Using the free calculators is for informational purposes only, does not constitute an offer to receive a loan, and will not solicit a loan offer. Any payments shown depend on the accuracy of the information provided.
How to Qualify for a Competitive HELOC Rate
To be offered an attractive HELOC rate, you’ll need to be able to show lenders that your credit score, debt-to-income (DTI) ratio, and amount of home equity meet their standards. These steps can help you get prepared to present your case to potential lenders.
Improve Your Credit Score
Keeping your credit score at or above 700 is a good move if you’re aiming for the most attractive HELOC rates. If you think your score needs work, you can take steps to strengthen your credit standing, like making a point of paying your bills on time and chipping away at your credit card balances. And don’t forget to review your credit report periodically for any inaccuracies — getting errors corrected can set you up for better offers from lenders.

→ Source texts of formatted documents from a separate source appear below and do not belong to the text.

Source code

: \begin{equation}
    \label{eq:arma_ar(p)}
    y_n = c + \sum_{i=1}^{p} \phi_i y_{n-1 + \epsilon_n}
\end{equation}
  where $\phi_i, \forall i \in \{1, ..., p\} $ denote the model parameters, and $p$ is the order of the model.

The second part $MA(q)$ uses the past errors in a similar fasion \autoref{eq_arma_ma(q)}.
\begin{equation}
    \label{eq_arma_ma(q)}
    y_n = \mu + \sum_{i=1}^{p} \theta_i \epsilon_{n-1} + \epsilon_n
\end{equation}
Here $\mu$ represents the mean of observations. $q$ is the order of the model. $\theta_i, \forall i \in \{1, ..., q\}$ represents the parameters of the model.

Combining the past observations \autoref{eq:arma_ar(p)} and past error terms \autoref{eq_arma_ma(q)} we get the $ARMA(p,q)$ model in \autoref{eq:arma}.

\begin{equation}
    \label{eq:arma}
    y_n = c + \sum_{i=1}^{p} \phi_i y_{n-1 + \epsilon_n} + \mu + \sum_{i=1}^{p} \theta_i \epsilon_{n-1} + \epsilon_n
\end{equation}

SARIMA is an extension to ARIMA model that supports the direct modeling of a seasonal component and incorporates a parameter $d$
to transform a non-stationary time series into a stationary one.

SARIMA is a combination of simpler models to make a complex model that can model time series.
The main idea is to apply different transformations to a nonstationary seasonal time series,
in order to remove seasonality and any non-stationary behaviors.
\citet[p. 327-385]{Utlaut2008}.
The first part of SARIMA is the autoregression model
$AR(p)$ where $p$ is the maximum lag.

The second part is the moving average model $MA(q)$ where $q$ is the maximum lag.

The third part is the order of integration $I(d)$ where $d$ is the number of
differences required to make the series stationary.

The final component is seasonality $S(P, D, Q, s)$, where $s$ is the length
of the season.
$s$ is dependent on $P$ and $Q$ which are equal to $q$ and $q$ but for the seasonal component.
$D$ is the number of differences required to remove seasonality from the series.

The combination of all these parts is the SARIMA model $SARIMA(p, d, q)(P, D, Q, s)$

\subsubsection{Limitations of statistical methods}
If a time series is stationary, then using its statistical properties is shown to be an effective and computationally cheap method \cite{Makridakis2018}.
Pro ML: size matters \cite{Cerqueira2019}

Calculate Your Debt-to-Income Ratio (DTI)
It’s easy to determine your DTI ratio: Simply add up all your monthly debt obligations — mortgage, car loan, credit cards, and so forth — and divide that sum by your gross monthly income. To score the most competitive HELOC rates, you’ll generally have to show lenders a DTI ratio below 36%. Paying down your debts and increasing your income through a side hustle or a raise at work can help lower your DTI ratio.
Application Process for a HELOC in Lexington
Some lenders offer you the convenience of prequalifying for a HELOC online, which can be a helpful way to get a clearer picture of the rates and amount you might qualify for. Once you’re prequalified, you can move forward with a full application, which will require more specific financial and property details. Below are the steps to take.
Run the Numbers
First of all, check your credit scores and calculate your debt-to-income ratio. Next, take a look at your home equity — the difference between what your home is worth and the amount you still owe on your mortgage. Then, to determine the percentage, divide that figure by your home value. Ideally, you should have a minimum of 15% to qualify.
Compare Lenders
Once you have a group of lenders you’re interested in, start by looking at the interest rates they offer, but don’t stop there. You should also compare their qualification requirements, loan minimums and maximums, fees, and any other factors that are relevant to you. Because different lenders in Lexington might offer different HELOC rates and terms, it’s important to shop around to find the deal that will work best for you.
Submit Your Application
At this point, you should be ready to gather your documentation together, including your official identification, income verification, and property information. To prove your income, you can round up recent pay stubs, W-2 forms, and tax returns. If you’re self-employed, lenders may ask for a profit-and-loss statement and two years’ worth of tax returns. Don’t forget to include the declarations page of your homeowners insurance along with your property documentation. When you’re all set, you can submit your HELOC application online, by phone, or in person.
Get an Appraisal
As part of the HELOC application process, you’ll generally be required to get your property appraised. An appraisal is a thorough, professional evaluation of your home’s worth, and it typically costs between $300 and $600. If your home is appraised for more than your mortgage balance, you’re one step closer to being approved for a HELOC. Since the appraisal helps determine how much equity you have in your home and the maximum amount you can borrow, it’s also key for securing favorable terms.
Prepare for Closing
Before you get your HELOC funds, you’ll need to sign all the necessary loan documents and pay any associated fees. To prepare for the closing, review your documents thoroughly and make sure you understand all of the terms and conditions. Have all of your required payments ready, and be sure you’re aware of any additional fees that may apply, such as annual maintenance or transaction fees. Most lenders will make your funds available within three days of the official closing of your HELOC, though some may take a little longer.
Closing Costs and Fees
HELOC closing costs are generally more affordable than those associated with a home purchase or a mortgage refinance. The most significant cost is usually the appraisal fee. Other potential costs include application, loan origination, title search, and administrative fees. Keep an eye out, too, for any annual maintenance fees, which may cost up to $250.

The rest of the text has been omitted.